• **Task objective**
Print nothing but the lines below starting at the line that holds "the narrative. |" and ending at the line that holds "Replaces an activity", including both, each exactly as written.

• **Source material**

+--

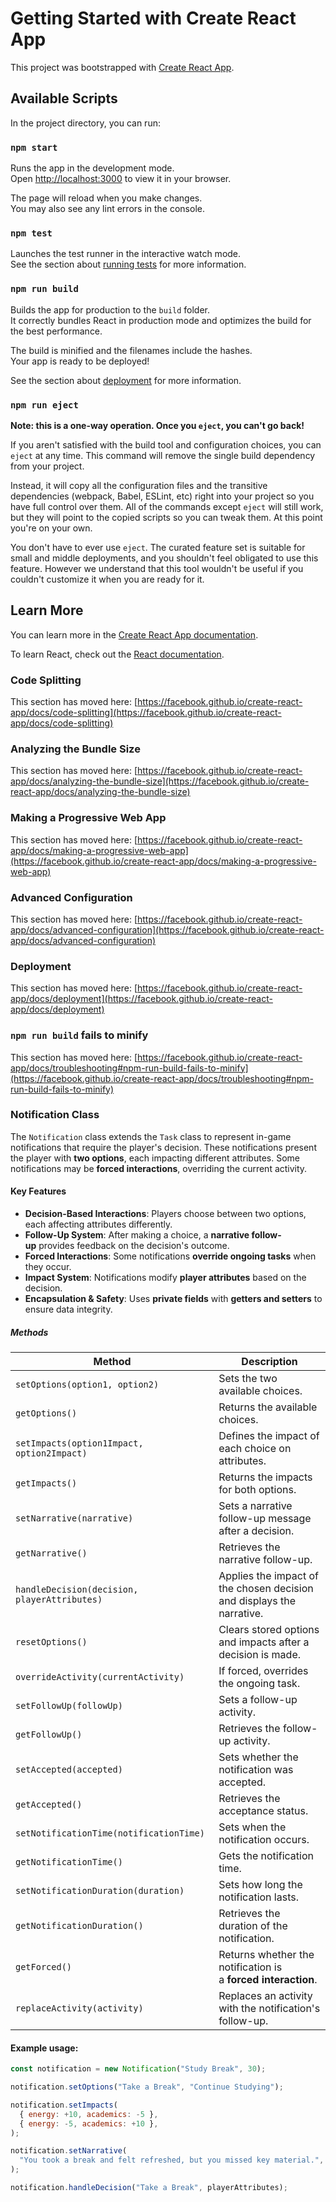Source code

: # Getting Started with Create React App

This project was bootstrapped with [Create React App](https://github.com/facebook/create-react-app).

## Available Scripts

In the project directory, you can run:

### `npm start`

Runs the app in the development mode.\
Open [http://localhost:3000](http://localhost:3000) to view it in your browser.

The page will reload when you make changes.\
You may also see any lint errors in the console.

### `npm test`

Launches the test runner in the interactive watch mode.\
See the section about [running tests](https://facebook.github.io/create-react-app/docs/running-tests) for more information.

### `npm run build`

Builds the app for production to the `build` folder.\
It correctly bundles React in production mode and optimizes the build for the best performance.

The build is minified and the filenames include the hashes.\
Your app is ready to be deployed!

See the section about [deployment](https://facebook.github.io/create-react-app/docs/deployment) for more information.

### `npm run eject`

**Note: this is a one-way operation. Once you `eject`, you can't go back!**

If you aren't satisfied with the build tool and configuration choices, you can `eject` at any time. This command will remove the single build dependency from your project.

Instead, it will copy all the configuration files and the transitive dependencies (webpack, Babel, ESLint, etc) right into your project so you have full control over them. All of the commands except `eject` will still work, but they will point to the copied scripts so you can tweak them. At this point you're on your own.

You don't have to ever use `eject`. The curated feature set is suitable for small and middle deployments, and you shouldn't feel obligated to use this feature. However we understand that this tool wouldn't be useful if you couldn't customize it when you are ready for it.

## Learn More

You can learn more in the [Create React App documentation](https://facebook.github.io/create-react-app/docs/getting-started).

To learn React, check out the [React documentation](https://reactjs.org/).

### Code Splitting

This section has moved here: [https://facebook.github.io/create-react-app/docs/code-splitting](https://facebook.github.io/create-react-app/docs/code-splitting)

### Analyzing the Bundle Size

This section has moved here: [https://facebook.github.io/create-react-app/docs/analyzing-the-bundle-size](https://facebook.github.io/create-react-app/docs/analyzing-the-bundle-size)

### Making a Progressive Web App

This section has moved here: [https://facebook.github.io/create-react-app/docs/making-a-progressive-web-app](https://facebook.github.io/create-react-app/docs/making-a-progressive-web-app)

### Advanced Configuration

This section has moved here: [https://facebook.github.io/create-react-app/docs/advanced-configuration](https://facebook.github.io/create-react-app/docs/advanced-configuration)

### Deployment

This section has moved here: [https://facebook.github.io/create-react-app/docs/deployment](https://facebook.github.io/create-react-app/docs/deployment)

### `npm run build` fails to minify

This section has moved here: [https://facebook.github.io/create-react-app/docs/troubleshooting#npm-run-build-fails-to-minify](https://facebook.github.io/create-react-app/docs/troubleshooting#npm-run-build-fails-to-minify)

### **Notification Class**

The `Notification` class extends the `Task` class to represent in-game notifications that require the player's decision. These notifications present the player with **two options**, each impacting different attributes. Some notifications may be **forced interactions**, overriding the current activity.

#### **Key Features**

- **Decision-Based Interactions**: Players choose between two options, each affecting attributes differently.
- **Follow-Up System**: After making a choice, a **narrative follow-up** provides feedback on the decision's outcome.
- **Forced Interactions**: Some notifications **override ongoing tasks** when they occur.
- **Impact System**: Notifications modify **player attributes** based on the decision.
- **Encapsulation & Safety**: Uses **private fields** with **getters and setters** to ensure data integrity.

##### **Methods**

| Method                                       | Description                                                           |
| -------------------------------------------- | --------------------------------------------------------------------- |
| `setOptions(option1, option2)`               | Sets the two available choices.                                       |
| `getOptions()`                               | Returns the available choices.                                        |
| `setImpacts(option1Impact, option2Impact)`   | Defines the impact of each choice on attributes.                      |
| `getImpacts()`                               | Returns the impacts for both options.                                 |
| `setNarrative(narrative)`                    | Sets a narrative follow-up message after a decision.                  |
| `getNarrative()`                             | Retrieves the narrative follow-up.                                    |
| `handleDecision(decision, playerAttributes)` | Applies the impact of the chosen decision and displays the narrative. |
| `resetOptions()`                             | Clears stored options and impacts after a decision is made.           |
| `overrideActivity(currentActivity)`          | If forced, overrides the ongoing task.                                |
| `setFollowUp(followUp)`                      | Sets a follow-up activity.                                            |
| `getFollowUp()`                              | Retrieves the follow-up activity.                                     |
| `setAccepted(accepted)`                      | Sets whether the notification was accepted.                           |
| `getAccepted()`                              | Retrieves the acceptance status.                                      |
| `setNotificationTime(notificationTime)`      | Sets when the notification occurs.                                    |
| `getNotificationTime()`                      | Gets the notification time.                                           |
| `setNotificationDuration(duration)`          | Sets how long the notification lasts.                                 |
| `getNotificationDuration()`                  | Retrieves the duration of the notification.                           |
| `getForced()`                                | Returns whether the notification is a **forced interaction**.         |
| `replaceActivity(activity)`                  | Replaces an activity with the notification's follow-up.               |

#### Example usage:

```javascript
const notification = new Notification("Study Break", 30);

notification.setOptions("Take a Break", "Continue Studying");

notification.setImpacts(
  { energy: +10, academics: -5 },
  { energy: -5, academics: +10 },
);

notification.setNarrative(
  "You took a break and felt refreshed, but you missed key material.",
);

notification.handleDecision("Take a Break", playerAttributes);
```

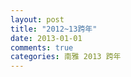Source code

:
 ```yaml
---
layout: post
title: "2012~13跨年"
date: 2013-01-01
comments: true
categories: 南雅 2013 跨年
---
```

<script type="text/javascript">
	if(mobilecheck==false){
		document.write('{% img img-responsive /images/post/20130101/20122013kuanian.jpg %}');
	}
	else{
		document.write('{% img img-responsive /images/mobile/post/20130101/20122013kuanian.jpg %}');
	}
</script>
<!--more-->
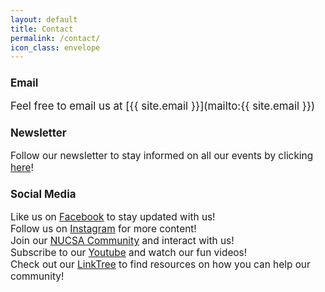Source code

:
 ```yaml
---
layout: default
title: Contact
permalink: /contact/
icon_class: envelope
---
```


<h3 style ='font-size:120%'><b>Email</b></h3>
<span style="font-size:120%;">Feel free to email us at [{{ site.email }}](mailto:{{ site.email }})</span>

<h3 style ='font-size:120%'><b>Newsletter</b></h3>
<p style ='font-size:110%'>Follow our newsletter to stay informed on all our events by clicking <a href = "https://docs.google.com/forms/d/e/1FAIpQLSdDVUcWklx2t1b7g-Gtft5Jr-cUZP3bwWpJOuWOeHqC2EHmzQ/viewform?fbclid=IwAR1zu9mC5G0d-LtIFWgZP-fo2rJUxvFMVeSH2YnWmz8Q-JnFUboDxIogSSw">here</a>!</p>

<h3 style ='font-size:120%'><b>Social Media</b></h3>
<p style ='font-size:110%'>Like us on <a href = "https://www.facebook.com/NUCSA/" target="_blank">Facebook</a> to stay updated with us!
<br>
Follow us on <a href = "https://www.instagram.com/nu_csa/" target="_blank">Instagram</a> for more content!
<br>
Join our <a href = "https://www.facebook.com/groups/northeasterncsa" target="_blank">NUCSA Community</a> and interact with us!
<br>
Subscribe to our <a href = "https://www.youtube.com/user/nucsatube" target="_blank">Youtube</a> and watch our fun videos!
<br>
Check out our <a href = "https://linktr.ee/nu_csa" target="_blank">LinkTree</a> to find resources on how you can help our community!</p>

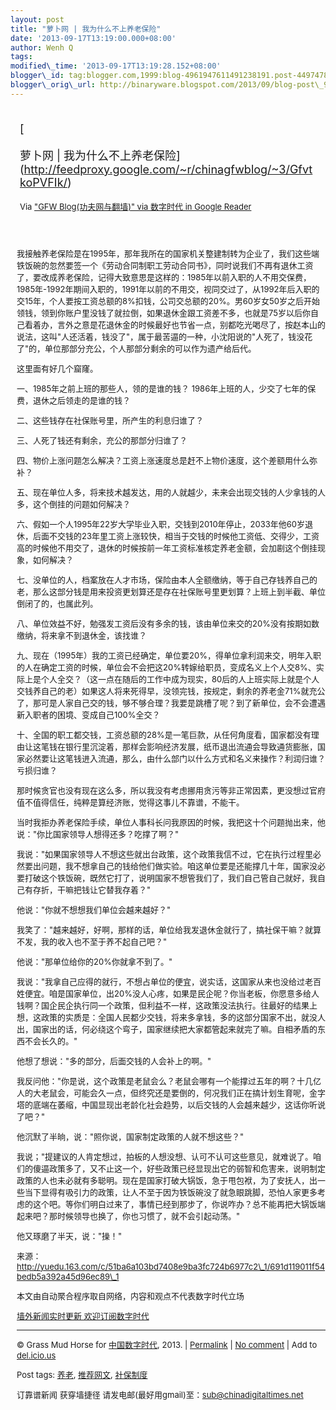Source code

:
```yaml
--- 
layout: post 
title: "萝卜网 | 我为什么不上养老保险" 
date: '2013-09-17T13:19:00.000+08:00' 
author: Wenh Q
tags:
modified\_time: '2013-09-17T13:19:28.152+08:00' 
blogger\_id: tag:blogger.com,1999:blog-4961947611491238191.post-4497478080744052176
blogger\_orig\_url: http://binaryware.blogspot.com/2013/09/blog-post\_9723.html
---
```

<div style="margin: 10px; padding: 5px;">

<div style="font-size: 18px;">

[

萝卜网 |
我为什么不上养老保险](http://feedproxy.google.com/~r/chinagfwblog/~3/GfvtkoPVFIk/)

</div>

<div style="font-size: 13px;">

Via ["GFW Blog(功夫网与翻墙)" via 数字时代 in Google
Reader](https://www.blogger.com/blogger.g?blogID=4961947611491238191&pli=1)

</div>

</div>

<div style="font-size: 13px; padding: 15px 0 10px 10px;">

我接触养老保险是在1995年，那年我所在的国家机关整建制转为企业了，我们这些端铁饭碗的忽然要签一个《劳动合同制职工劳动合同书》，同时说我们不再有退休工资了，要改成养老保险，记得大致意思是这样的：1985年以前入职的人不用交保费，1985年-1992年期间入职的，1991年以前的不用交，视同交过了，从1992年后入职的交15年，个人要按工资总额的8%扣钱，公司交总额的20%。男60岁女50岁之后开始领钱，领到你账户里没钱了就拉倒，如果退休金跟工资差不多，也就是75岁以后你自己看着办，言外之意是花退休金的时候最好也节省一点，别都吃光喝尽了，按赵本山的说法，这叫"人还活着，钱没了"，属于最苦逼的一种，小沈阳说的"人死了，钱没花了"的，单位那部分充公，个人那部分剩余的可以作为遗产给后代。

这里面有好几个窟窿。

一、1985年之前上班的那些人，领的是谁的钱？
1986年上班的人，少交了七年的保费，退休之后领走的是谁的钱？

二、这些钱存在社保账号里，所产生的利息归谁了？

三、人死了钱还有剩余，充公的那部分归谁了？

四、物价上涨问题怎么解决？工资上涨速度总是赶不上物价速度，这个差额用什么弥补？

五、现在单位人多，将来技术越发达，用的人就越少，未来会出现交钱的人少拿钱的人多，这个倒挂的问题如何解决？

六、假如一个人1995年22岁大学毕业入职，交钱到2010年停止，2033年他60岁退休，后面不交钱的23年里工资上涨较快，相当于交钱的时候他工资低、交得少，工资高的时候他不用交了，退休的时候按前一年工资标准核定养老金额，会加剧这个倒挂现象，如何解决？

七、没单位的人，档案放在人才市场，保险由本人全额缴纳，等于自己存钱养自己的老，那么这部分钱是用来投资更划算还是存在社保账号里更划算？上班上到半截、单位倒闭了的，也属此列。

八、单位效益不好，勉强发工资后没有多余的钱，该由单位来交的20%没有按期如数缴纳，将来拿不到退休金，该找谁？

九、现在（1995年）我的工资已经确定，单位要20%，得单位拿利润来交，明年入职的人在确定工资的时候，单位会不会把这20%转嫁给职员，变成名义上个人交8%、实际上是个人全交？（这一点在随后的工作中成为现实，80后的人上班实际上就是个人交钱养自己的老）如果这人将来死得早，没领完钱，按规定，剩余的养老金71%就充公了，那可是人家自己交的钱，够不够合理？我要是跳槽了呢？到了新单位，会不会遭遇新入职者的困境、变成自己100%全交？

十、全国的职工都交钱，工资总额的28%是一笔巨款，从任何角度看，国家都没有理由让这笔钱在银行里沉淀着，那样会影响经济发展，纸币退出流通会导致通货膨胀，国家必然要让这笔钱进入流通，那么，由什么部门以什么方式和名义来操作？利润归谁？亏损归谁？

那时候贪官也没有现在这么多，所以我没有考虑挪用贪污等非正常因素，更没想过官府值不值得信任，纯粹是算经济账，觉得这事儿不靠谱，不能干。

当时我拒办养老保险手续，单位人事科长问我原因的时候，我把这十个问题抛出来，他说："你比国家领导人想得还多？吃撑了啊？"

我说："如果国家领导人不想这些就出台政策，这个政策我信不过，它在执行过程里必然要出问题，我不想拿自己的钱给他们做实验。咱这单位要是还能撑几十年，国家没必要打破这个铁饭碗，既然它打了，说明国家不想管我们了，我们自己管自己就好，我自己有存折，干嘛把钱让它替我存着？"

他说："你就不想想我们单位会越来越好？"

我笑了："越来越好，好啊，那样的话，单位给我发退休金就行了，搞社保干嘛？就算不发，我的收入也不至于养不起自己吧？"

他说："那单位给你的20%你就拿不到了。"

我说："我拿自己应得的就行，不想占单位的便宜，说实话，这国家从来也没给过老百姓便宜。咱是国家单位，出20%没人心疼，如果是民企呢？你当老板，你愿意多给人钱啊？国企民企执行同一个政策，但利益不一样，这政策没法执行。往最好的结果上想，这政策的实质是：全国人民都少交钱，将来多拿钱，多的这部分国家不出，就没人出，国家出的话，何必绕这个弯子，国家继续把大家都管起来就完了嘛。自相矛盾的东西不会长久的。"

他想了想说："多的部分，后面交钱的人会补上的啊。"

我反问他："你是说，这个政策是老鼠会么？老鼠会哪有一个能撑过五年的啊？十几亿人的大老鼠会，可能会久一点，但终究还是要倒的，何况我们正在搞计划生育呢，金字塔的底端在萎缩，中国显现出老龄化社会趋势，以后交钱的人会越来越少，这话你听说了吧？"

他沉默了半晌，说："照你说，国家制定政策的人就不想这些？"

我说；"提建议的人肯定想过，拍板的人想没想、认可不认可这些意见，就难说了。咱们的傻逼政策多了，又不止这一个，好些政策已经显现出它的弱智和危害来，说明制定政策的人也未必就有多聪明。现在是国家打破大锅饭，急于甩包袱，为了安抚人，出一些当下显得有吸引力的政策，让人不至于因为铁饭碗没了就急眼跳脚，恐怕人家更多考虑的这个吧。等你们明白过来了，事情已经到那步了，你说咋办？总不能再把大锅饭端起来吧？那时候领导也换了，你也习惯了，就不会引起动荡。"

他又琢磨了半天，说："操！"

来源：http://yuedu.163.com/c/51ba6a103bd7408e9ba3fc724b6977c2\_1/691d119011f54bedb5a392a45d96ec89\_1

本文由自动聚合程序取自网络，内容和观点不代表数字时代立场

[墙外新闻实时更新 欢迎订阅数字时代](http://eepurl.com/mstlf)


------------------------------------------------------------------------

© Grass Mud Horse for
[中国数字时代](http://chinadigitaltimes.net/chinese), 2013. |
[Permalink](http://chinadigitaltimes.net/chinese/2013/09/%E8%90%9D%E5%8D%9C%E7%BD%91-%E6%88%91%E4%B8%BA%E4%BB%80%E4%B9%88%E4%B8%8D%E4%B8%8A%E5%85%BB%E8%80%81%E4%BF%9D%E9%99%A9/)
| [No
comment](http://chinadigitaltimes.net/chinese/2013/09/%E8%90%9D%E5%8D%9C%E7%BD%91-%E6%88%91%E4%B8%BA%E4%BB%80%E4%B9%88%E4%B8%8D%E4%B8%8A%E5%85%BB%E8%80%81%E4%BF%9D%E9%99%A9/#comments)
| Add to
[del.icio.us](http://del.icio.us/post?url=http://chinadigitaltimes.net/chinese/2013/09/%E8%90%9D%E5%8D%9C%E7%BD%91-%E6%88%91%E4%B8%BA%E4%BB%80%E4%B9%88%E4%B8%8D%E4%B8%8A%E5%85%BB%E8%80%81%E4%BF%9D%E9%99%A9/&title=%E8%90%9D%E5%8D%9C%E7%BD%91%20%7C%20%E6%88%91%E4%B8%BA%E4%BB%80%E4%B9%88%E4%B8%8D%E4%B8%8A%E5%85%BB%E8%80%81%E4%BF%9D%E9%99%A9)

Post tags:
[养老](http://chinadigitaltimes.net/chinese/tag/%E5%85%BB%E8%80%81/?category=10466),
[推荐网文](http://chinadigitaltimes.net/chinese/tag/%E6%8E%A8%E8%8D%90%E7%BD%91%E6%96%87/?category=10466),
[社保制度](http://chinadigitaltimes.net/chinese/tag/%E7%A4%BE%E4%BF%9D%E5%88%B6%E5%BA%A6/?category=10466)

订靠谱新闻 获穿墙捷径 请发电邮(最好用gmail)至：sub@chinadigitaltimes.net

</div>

+--

• **Solution for this problem**
| `handleDecision(decision, playerAttributes)` | Applies the impact of the chosen decision and displays the narrative. |
| `resetOptions()`                             | Clears stored options and impacts after a decision is made.           |
| `overrideActivity(currentActivity)`          | If forced, overrides the ongoing task.                                |
| `setFollowUp(followUp)`                      | Sets a follow-up activity.                                            |
| `getFollowUp()`                              | Retrieves the follow-up activity.                                     |
| `setAccepted(accepted)`                      | Sets whether the notification was accepted.                           |
| `getAccepted()`                              | Retrieves the acceptance status.                                      |
| `setNotificationTime(notificationTime)`      | Sets when the notification occurs.                                    |
| `getNotificationTime()`                      | Gets the notification time.                                           |
| `setNotificationDuration(duration)`          | Sets how long the notification lasts.                                 |
| `getNotificationDuration()`                  | Retrieves the duration of the notification.                           |
| `getForced()`                                | Returns whether the notification is a **forced interaction**.         |
| `replaceActivity(activity)`                  | Replaces an activity with the notification's follow-up.               |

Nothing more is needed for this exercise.